= TASK DETAILS =
Return the records exactly, please. Every line should match.

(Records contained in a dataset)
━━━━━━━━━━━━━━━━━━━━

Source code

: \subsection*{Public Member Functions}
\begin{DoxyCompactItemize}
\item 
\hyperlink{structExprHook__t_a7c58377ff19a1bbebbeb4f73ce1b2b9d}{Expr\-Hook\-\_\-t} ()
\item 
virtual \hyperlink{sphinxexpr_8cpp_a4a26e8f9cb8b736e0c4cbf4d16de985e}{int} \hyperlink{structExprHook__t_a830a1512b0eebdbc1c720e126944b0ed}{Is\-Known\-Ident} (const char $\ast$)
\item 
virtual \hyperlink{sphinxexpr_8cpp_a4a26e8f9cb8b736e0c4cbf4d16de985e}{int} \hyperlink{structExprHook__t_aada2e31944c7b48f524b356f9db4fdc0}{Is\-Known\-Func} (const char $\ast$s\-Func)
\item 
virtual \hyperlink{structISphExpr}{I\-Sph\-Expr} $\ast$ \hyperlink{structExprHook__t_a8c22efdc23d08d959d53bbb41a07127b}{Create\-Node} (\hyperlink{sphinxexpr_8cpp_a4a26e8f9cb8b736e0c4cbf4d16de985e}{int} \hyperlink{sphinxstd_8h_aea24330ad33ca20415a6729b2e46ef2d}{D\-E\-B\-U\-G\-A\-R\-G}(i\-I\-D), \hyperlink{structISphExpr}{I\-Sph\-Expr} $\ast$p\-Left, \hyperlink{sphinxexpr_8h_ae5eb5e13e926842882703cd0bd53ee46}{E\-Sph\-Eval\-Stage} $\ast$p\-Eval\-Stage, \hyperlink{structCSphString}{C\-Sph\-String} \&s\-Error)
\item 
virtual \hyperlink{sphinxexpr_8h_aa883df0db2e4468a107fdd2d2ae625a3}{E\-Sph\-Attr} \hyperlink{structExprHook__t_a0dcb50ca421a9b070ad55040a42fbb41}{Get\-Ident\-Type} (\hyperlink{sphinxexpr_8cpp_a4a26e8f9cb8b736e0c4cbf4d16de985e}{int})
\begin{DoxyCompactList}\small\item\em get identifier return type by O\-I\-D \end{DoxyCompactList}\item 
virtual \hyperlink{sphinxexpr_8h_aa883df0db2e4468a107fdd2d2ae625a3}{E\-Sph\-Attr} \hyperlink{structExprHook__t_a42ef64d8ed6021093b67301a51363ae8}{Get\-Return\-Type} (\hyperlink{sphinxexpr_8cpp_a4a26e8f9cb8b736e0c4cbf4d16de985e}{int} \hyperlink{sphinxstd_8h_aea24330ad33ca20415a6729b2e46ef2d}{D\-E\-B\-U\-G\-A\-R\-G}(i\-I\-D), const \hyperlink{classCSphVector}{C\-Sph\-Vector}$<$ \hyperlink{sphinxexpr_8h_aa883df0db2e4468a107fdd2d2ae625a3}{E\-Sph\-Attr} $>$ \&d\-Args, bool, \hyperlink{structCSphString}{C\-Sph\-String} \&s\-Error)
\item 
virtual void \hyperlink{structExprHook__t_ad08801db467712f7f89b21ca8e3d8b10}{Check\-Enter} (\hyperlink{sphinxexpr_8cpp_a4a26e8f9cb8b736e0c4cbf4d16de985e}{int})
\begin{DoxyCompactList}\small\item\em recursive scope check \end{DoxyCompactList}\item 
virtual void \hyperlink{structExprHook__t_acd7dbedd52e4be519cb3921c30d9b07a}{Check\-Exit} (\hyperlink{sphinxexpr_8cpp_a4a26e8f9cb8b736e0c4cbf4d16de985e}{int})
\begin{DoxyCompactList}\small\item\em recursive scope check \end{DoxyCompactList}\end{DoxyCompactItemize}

━━━━━━━━━━━━━━━━━━━━

= RESPONSE =
Source code

: \subsection*{Public Member Functions}
\begin{DoxyCompactItemize}
\item 
\hyperlink{structExprHook__t_a7c58377ff19a1bbebbeb4f73ce1b2b9d}{Expr\-Hook\-\_\-t} ()
\item 
virtual \hyperlink{sphinxexpr_8cpp_a4a26e8f9cb8b736e0c4cbf4d16de985e}{int} \hyperlink{structExprHook__t_a830a1512b0eebdbc1c720e126944b0ed}{Is\-Known\-Ident} (const char $\ast$)
\item 
virtual \hyperlink{sphinxexpr_8cpp_a4a26e8f9cb8b736e0c4cbf4d16de985e}{int} \hyperlink{structExprHook__t_aada2e31944c7b48f524b356f9db4fdc0}{Is\-Known\-Func} (const char $\ast$s\-Func)
\item 
virtual \hyperlink{structISphExpr}{I\-Sph\-Expr} $\ast$ \hyperlink{structExprHook__t_a8c22efdc23d08d959d53bbb41a07127b}{Create\-Node} (\hyperlink{sphinxexpr_8cpp_a4a26e8f9cb8b736e0c4cbf4d16de985e}{int} \hyperlink{sphinxstd_8h_aea24330ad33ca20415a6729b2e46ef2d}{D\-E\-B\-U\-G\-A\-R\-G}(i\-I\-D), \hyperlink{structISphExpr}{I\-Sph\-Expr} $\ast$p\-Left, \hyperlink{sphinxexpr_8h_ae5eb5e13e926842882703cd0bd53ee46}{E\-Sph\-Eval\-Stage} $\ast$p\-Eval\-Stage, \hyperlink{structCSphString}{C\-Sph\-String} \&s\-Error)
\item 
virtual \hyperlink{sphinxexpr_8h_aa883df0db2e4468a107fdd2d2ae625a3}{E\-Sph\-Attr} \hyperlink{structExprHook__t_a0dcb50ca421a9b070ad55040a42fbb41}{Get\-Ident\-Type} (\hyperlink{sphinxexpr_8cpp_a4a26e8f9cb8b736e0c4cbf4d16de985e}{int})
\begin{DoxyCompactList}\small\item\em get identifier return type by O\-I\-D \end{DoxyCompactList}\item 
virtual \hyperlink{sphinxexpr_8h_aa883df0db2e4468a107fdd2d2ae625a3}{E\-Sph\-Attr} \hyperlink{structExprHook__t_a42ef64d8ed6021093b67301a51363ae8}{Get\-Return\-Type} (\hyperlink{sphinxexpr_8cpp_a4a26e8f9cb8b736e0c4cbf4d16de985e}{int} \hyperlink{sphinxstd_8h_aea24330ad33ca20415a6729b2e46ef2d}{D\-E\-B\-U\-G\-A\-R\-G}(i\-I\-D), const \hyperlink{classCSphVector}{C\-Sph\-Vector}$<$ \hyperlink{sphinxexpr_8h_aa883df0db2e4468a107fdd2d2ae625a3}{E\-Sph\-Attr} $>$ \&d\-Args, bool, \hyperlink{structCSphString}{C\-Sph\-String} \&s\-Error)
\item 
virtual void \hyperlink{structExprHook__t_ad08801db467712f7f89b21ca8e3d8b10}{Check\-Enter} (\hyperlink{sphinxexpr_8cpp_a4a26e8f9cb8b736e0c4cbf4d16de985e}{int})
\begin{DoxyCompactList}\small\item\em recursive scope check \end{DoxyCompactList}\item 
virtual void \hyperlink{structExprHook__t_acd7dbedd52e4be519cb3921c30d9b07a}{Check\-Exit} (\hyperlink{sphinxexpr_8cpp_a4a26e8f9cb8b736e0c4cbf4d16de985e}{int})
\begin{DoxyCompactList}\small\item\em recursive scope check \end{DoxyCompactList}\end{DoxyCompactItemize}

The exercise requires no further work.